Intercept XHR and make it downloadable with page/browser action popup menu

As in title, I want to intercept data sent/received with XHR and then download it to file. I know that this intercepting code must be injected to the page. But how do I communicate between injected code and page/browser action popup? I want to use as little permissions as I can. What’s the best way to do it?

activeTab seems like permission I want to use but how to make it work when I click on menu entry in page/browser action popup?

You can also use https://developer.mozilla.org/en-US/Add-ons/WebExtensions/API/webRequest/filterResponseData to intercept the body of a request.

You can communicate between code using messaging, if you are replacing XHR, you should use https://developer.mozilla.org/en-US/Add-ons/WebExtensions/Sharing_objects_with_page_scripts instead, which means that you can just use the runtime messaging from the content script to the rest of the extension.

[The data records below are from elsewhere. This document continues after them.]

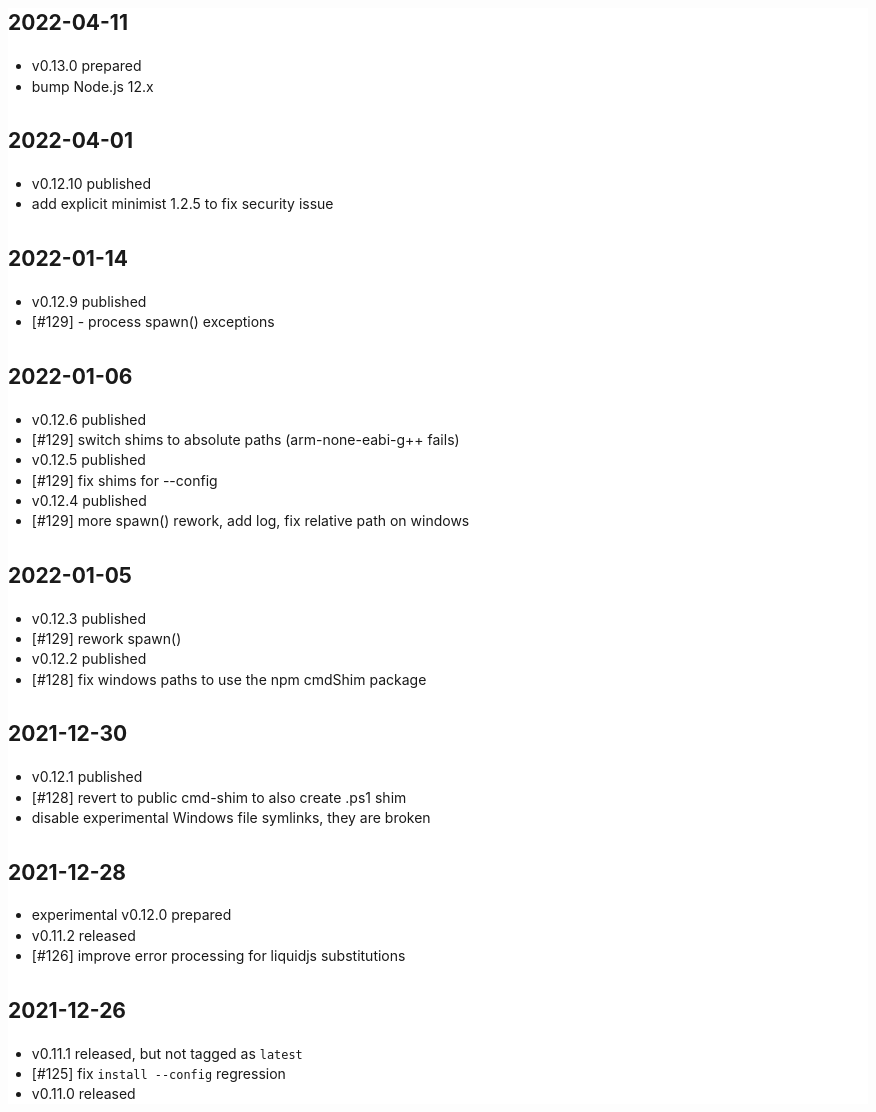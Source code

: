 ## 2022-04-11

* v0.13.0 prepared
* bump Node.js 12.x

## 2022-04-01

* v0.12.10 published
* add explicit minimist 1.2.5 to fix security issue

## 2022-01-14

* v0.12.9 published
* [#129] - process spawn() exceptions

## 2022-01-06

* v0.12.6 published
* [#129] switch shims to absolute paths (arm-none-eabi-g++ fails)
* v0.12.5 published
* [#129] fix shims for --config
* v0.12.4 published
* [#129] more spawn() rework, add log, fix relative path on windows

## 2022-01-05

* v0.12.3 published
* [#129] rework spawn()
* v0.12.2 published
* [#128] fix windows paths to use the npm cmdShim package

## 2021-12-30

* v0.12.1 published
* [#128] revert to public cmd-shim to also create .ps1 shim
* disable experimental Windows file symlinks, they are broken

## 2021-12-28

* experimental v0.12.0 prepared
* v0.11.2 released
* [#126] improve error processing for liquidjs substitutions

## 2021-12-26

* v0.11.1 released, but not tagged as `latest`
* [#125] fix `install --config` regression
* v0.11.0 released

I think webRequest API would solve the problem with XHR but I also need to intercept any URL changes so Sharing objects with page scripts is better approach anyway. But how exactly do I use this?

((realPushState) => {
  window.wrappedJSObject.history.pushState = function () {
    console.debug(arguments[2]);
    realPushState.apply(window.wrappedJSObject.history, arguments);
  };
})(window.wrappedJSObject.history.pushState);

in content script throws Permission denied to access object error.

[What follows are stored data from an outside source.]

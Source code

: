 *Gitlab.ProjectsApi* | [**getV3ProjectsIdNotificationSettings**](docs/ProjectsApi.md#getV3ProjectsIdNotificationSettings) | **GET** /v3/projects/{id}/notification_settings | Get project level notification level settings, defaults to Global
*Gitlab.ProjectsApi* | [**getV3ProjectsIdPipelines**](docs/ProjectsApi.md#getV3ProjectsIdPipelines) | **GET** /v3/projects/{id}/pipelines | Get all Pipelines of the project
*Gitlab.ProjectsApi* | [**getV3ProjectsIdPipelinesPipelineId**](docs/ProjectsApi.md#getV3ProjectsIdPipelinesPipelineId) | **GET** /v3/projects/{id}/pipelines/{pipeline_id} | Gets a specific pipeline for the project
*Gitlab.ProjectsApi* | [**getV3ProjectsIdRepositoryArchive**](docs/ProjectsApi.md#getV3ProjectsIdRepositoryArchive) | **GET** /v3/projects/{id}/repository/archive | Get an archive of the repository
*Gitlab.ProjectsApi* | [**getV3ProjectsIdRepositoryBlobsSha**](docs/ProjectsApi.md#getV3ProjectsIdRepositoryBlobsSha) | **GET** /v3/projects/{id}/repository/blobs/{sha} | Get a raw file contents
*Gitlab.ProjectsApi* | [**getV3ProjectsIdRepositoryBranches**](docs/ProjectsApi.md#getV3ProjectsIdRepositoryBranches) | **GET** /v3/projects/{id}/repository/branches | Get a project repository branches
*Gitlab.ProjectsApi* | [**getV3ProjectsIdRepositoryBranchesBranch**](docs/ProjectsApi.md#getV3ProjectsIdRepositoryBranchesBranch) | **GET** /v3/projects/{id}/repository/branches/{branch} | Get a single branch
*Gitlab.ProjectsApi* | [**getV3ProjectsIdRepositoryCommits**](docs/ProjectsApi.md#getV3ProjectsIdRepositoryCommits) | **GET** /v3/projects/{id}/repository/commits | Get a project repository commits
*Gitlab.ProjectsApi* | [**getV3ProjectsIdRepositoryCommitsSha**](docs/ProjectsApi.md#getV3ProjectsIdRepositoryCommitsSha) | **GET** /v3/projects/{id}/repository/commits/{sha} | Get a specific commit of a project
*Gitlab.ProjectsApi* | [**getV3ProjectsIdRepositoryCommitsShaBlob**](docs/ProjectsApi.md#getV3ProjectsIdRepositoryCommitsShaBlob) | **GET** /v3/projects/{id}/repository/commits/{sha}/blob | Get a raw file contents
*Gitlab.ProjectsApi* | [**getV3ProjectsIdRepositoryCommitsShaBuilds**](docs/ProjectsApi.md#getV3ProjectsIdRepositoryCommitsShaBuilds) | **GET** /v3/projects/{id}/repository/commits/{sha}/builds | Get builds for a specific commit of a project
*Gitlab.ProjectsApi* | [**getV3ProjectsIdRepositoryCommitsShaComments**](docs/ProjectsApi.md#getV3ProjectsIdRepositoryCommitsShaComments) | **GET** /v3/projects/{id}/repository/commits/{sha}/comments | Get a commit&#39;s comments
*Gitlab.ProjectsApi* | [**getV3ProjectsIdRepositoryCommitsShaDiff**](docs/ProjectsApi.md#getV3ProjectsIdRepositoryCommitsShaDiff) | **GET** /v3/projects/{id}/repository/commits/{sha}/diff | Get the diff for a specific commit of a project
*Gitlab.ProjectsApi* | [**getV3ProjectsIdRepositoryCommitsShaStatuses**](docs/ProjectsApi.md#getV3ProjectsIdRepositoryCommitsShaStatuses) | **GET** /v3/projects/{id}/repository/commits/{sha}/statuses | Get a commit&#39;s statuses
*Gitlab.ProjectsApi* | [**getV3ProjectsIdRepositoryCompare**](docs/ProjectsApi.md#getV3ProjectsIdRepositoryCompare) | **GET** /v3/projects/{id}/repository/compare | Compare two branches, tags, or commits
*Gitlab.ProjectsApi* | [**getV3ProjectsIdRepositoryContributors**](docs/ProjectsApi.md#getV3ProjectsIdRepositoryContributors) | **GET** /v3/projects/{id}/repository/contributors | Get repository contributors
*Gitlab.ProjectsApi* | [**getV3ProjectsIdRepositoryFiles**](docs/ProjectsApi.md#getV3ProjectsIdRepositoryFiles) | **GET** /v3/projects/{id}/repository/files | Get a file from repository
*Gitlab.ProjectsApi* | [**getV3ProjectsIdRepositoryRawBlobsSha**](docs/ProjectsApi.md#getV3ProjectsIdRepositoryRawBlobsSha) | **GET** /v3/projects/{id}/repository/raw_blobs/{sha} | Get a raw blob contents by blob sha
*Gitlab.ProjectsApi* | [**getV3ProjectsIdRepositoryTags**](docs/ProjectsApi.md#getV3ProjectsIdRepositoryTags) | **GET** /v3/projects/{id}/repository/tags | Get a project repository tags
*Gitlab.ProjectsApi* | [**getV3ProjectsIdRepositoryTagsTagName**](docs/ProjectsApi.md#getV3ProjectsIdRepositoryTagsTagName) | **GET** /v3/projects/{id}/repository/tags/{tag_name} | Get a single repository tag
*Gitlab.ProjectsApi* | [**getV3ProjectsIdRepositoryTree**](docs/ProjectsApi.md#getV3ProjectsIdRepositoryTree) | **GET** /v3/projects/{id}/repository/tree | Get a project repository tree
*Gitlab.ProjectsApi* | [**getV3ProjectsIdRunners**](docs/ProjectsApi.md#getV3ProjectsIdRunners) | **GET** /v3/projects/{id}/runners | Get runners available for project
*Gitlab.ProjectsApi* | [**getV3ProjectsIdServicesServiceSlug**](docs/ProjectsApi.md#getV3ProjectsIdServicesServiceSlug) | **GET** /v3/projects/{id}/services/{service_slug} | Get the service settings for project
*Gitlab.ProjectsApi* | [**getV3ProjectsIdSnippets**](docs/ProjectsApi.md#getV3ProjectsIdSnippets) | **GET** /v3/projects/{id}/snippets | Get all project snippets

As the page I linked mentions, you need to export/clone things into the page context. Further, URL changes could be observed with webNavigation.

Alright, I think I’ve got it now.
content-script.js:

// listen to messages from popup
browser.runtime.onMessage.addListener((message, sender) => {
  // ...
})

const extensionObject = {
  historyPushState: function(url) {
    // ...
  },
  xhrOpen: function(url, xhr) {
    // you can add `load` event listener to xhr to get response
    // return `true` if you want to capture data in function below
  },
  xhrSend: function(url, data) {
    // first element of result array tells if you want to send this xhr
    // second is data you want to send
    let result = [true, data];
    return cloneInto(result, window);
  }
};

window.wrappedJSObject.extensionObject = cloneInto(extensionObject, window, {cloneFunctions: true});

{
  // inject script to page scope
  const s = document.createElement('script');
  s.src = browser.extension.getURL('inject.js');
  s.onload = () => {
    document.head.removeChild(s);
  };
  document.head.appendChild(s);
}

inject.js:

((extensionObject, realOpen, realSend, realPushState) => {
  delete window.extensionObject;
  const requestsToIntercept = {};

  XMLHttpRequest.prototype.open = function(method, url) {
    const interceptSend = extensionObject.xhrOpen(url, this);
    if(interceptSend)
      requestsToIntercept[this] = url;
    realOpen.apply(this, arguments);
  };

  XMLHttpRequest.prototype.send = function(data) {
    const url = requestsToIntercept[this];
    let sendRequest = true;
    let newData = data;
    if(typeof url === 'string') {
      delete requestsToIntercept[this];
      [sendRequest, newData] = extensionObject.xhrSend(url, newData);
    }
    if(sendRequest)
      realSend.apply(this, [newData]);
  };

  history.pushState = function(obj, title, url) {
    extensionObject.historyPushState(url);
    realPushState.apply(history, arguments);
  };
})(window.extensionObject, XMLHttpRequest.prototype.open,
  XMLHttpRequest.prototype.send, history.pushState);

And since I store all data in content-script.js I just need to communicate between browser/page action popup and content script:
popup.js:

// get active tab
browser.tabs.query({active:true,currentWindow:true}).then(tabs => {
  browser.tabs.sendMessage(tabs[0].id, {message: "hello"});
});

This doesn’t even require activeTab permission. :smiley:

Is this okay or should I do it another way?